→ TASK BRIEF
Return only those lines of the records below in which "werf" appears.

(Plain-text document sources)
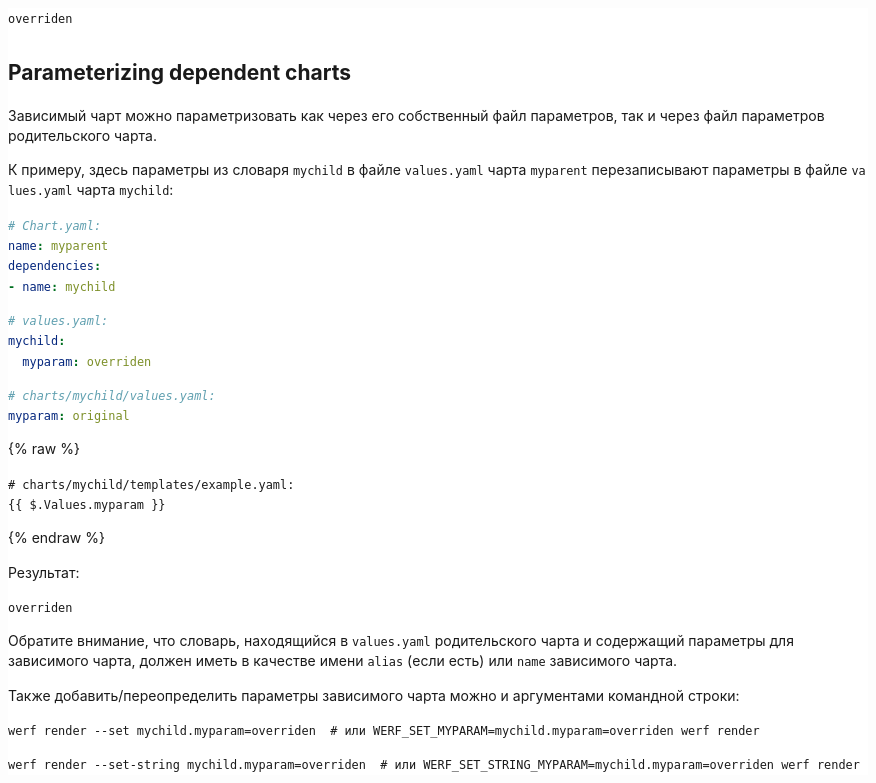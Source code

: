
```
overriden
```

## Parameterizing dependent charts

Зависимый чарт можно параметризовать как через его собственный файл параметров, так и через файл параметров родительского чарта.

К примеру, здесь параметры из словаря `mychild` в файле `values.yaml` чарта `myparent` перезаписывают параметры в файле `values.yaml` чарта `mychild`:

```yaml
# Chart.yaml:
name: myparent
dependencies:
- name: mychild
```

```yaml
# values.yaml:
mychild:
  myparam: overriden
```

```yaml
# charts/mychild/values.yaml:
myparam: original
```

{% raw %}

```
# charts/mychild/templates/example.yaml:
{{ $.Values.myparam }}
```

{% endraw %}

Результат:

```
overriden
```

Обратите внимание, что словарь, находящийся в `values.yaml` родительского чарта и содержащий параметры для зависимого чарта, должен иметь в качестве имени `alias` (если есть) или `name` зависимого чарта.

Также добавить/переопределить параметры зависимого чарта можно и аргументами командной строки:

```shell
werf render --set mychild.myparam=overriden  # или WERF_SET_MYPARAM=mychild.myparam=overriden werf render
```

```shell
werf render --set-string mychild.myparam=overriden  # или WERF_SET_STRING_MYPARAM=mychild.myparam=overriden werf render
```
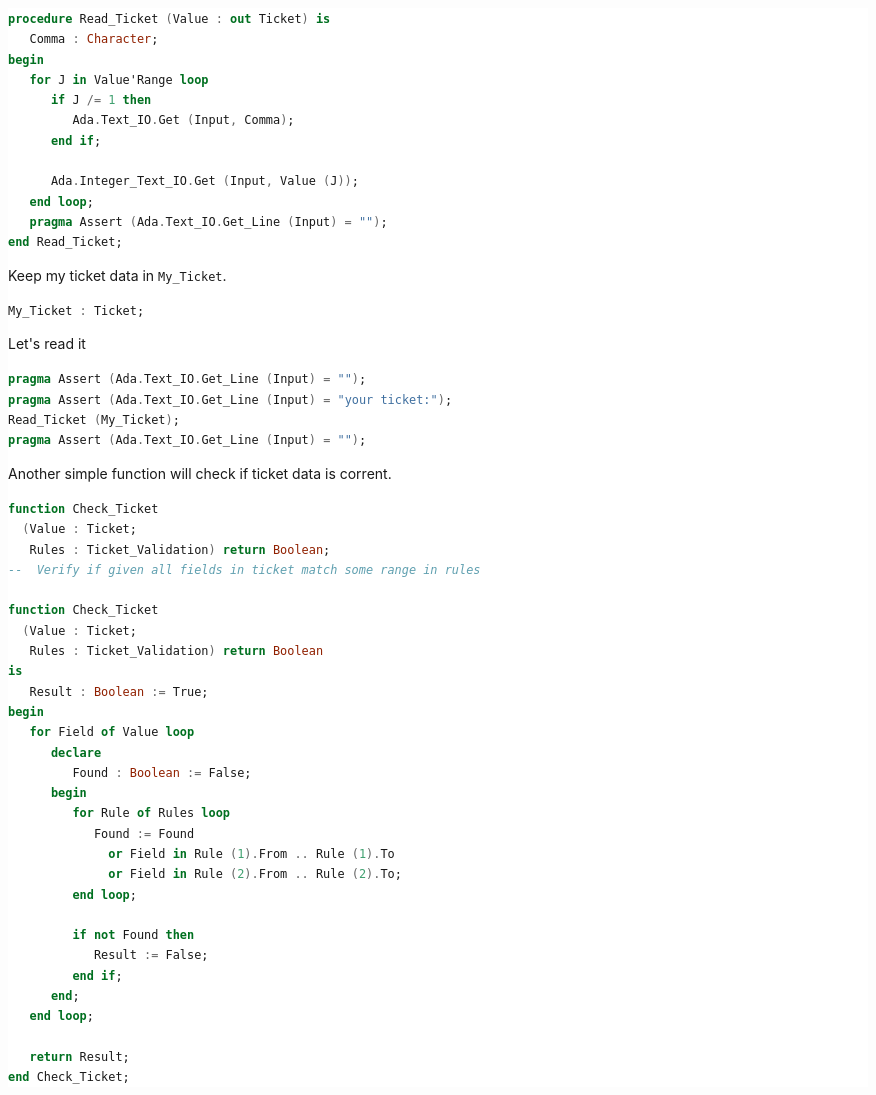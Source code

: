 
```Ada
procedure Read_Ticket (Value : out Ticket) is
   Comma : Character;
begin
   for J in Value'Range loop
      if J /= 1 then
         Ada.Text_IO.Get (Input, Comma);
      end if;

      Ada.Integer_Text_IO.Get (Input, Value (J));
   end loop;
   pragma Assert (Ada.Text_IO.Get_Line (Input) = "");
end Read_Ticket;
```

Keep my ticket data in `My_Ticket`.


```Ada
My_Ticket : Ticket;
```

Let's read it


```Ada
pragma Assert (Ada.Text_IO.Get_Line (Input) = "");
pragma Assert (Ada.Text_IO.Get_Line (Input) = "your ticket:");
Read_Ticket (My_Ticket);
pragma Assert (Ada.Text_IO.Get_Line (Input) = "");
```

Another simple function will check if ticket data is corrent.


```Ada
function Check_Ticket
  (Value : Ticket;
   Rules : Ticket_Validation) return Boolean;
--  Verify if given all fields in ticket match some range in rules

function Check_Ticket
  (Value : Ticket;
   Rules : Ticket_Validation) return Boolean
is
   Result : Boolean := True;
begin
   for Field of Value loop
      declare
         Found : Boolean := False;
      begin
         for Rule of Rules loop
            Found := Found
              or Field in Rule (1).From .. Rule (1).To
              or Field in Rule (2).From .. Rule (2).To;
         end loop;

         if not Found then
            Result := False;
         end if;
      end;
   end loop;

   return Result;
end Check_Ticket;
```
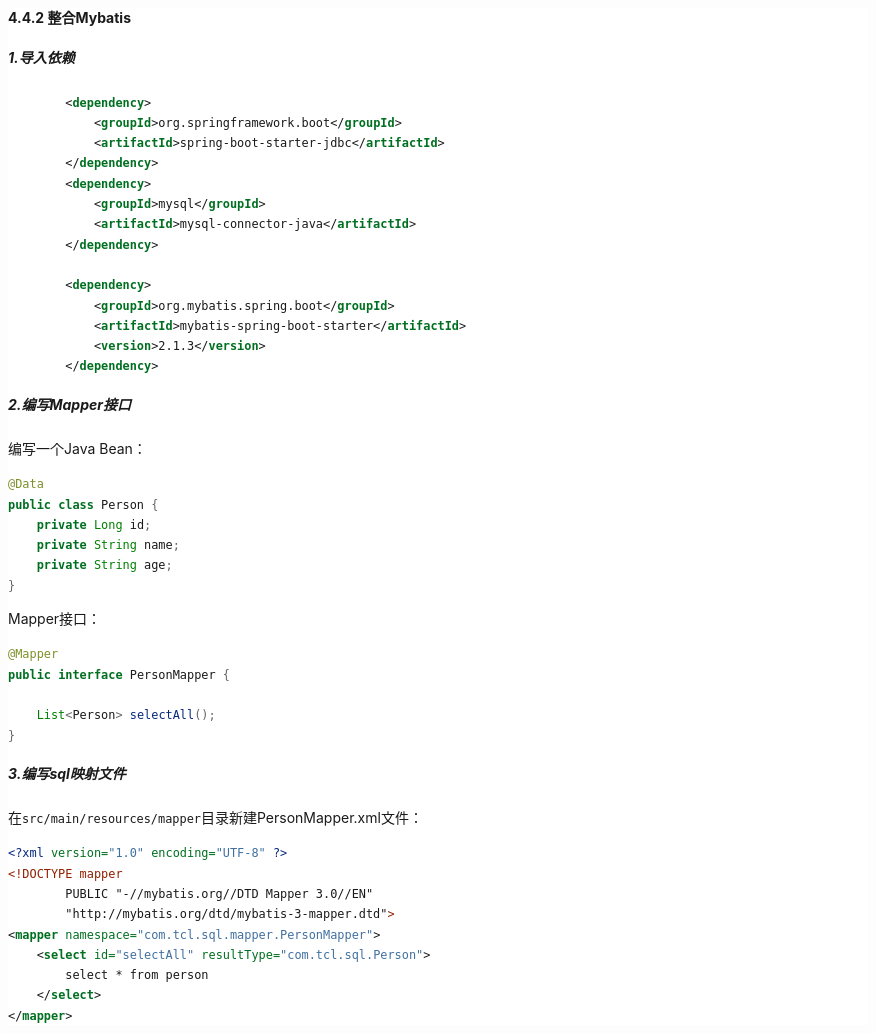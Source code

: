 
#### 4.4.2 整合Mybatis

##### 1.导入依赖

```xml
        <dependency>
            <groupId>org.springframework.boot</groupId>
            <artifactId>spring-boot-starter-jdbc</artifactId>
        </dependency>
        <dependency>
            <groupId>mysql</groupId>
            <artifactId>mysql-connector-java</artifactId>
        </dependency>

        <dependency>
            <groupId>org.mybatis.spring.boot</groupId>
            <artifactId>mybatis-spring-boot-starter</artifactId>
            <version>2.1.3</version>
        </dependency>

```

##### 2.编写Mapper接口

编写一个Java Bean：

```java
@Data
public class Person {
    private Long id;
    private String name;
    private String age;
}
```

Mapper接口：

```java
@Mapper
public interface PersonMapper {

    List<Person> selectAll();
}
```

##### 3.编写sql映射文件

在`src/main/resources/mapper`目录新建PersonMapper.xml文件：

```xml
<?xml version="1.0" encoding="UTF-8" ?>
<!DOCTYPE mapper
        PUBLIC "-//mybatis.org//DTD Mapper 3.0//EN"
        "http://mybatis.org/dtd/mybatis-3-mapper.dtd">
<mapper namespace="com.tcl.sql.mapper.PersonMapper">
    <select id="selectAll" resultType="com.tcl.sql.Person">
        select * from person
    </select>
</mapper>
```
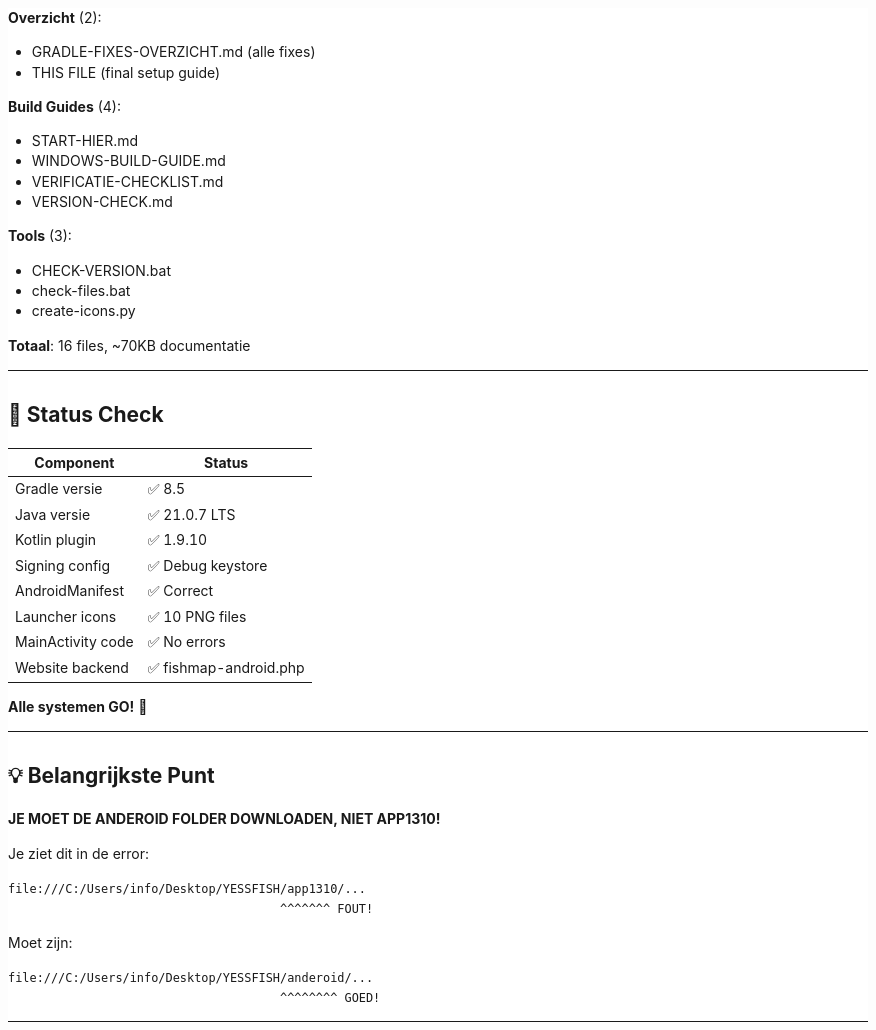 **Overzicht** (2):
- GRADLE-FIXES-OVERZICHT.md (alle fixes)
- THIS FILE (final setup guide)

**Build Guides** (4):
- START-HIER.md
- WINDOWS-BUILD-GUIDE.md
- VERIFICATIE-CHECKLIST.md
- VERSION-CHECK.md

**Tools** (3):
- CHECK-VERSION.bat
- check-files.bat
- create-icons.py

**Totaal**: 16 files, ~70KB documentatie

---

## 🎯 Status Check

| Component | Status |
|-----------|--------|
| Gradle versie | ✅ 8.5 |
| Java versie | ✅ 21.0.7 LTS |
| Kotlin plugin | ✅ 1.9.10 |
| Signing config | ✅ Debug keystore |
| AndroidManifest | ✅ Correct |
| Launcher icons | ✅ 10 PNG files |
| MainActivity code | ✅ No errors |
| Website backend | ✅ fishmap-android.php |

**Alle systemen GO!** 🚀

---

## 💡 Belangrijkste Punt

**JE MOET DE ANDEROID FOLDER DOWNLOADEN, NIET APP1310!**

Je ziet dit in de error:
```
file:///C:/Users/info/Desktop/YESSFISH/app1310/...
                                      ^^^^^^^ FOUT!
```

Moet zijn:
```
file:///C:/Users/info/Desktop/YESSFISH/anderoid/...
                                      ^^^^^^^^ GOED!
```

---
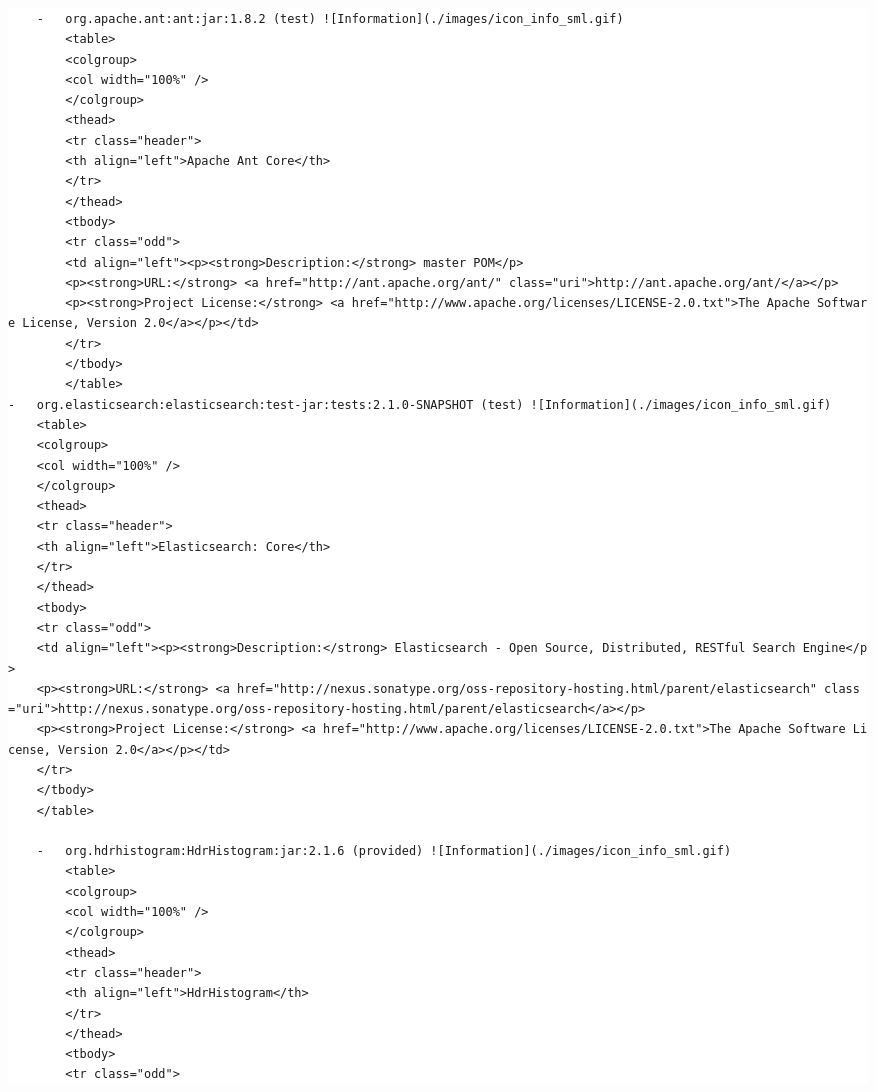         -   org.apache.ant:ant:jar:1.8.2 (test) ![Information](./images/icon_info_sml.gif)
            <table>
            <colgroup>
            <col width="100%" />
            </colgroup>
            <thead>
            <tr class="header">
            <th align="left">Apache Ant Core</th>
            </tr>
            </thead>
            <tbody>
            <tr class="odd">
            <td align="left"><p><strong>Description:</strong> master POM</p>
            <p><strong>URL:</strong> <a href="http://ant.apache.org/ant/" class="uri">http://ant.apache.org/ant/</a></p>
            <p><strong>Project License:</strong> <a href="http://www.apache.org/licenses/LICENSE-2.0.txt">The Apache Software License, Version 2.0</a></p></td>
            </tr>
            </tbody>
            </table>
    -   org.elasticsearch:elasticsearch:test-jar:tests:2.1.0-SNAPSHOT (test) ![Information](./images/icon_info_sml.gif)
        <table>
        <colgroup>
        <col width="100%" />
        </colgroup>
        <thead>
        <tr class="header">
        <th align="left">Elasticsearch: Core</th>
        </tr>
        </thead>
        <tbody>
        <tr class="odd">
        <td align="left"><p><strong>Description:</strong> Elasticsearch - Open Source, Distributed, RESTful Search Engine</p>
        <p><strong>URL:</strong> <a href="http://nexus.sonatype.org/oss-repository-hosting.html/parent/elasticsearch" class="uri">http://nexus.sonatype.org/oss-repository-hosting.html/parent/elasticsearch</a></p>
        <p><strong>Project License:</strong> <a href="http://www.apache.org/licenses/LICENSE-2.0.txt">The Apache Software License, Version 2.0</a></p></td>
        </tr>
        </tbody>
        </table>

        -   org.hdrhistogram:HdrHistogram:jar:2.1.6 (provided) ![Information](./images/icon_info_sml.gif)
            <table>
            <colgroup>
            <col width="100%" />
            </colgroup>
            <thead>
            <tr class="header">
            <th align="left">HdrHistogram</th>
            </tr>
            </thead>
            <tbody>
            <tr class="odd">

→ RESPONSE BOX
werf render --set mychild.myparam=overriden  # или WERF_SET_MYPARAM=mychild.myparam=overriden werf render
werf render --set-string mychild.myparam=overriden  # или WERF_SET_STRING_MYPARAM=mychild.myparam=overriden werf render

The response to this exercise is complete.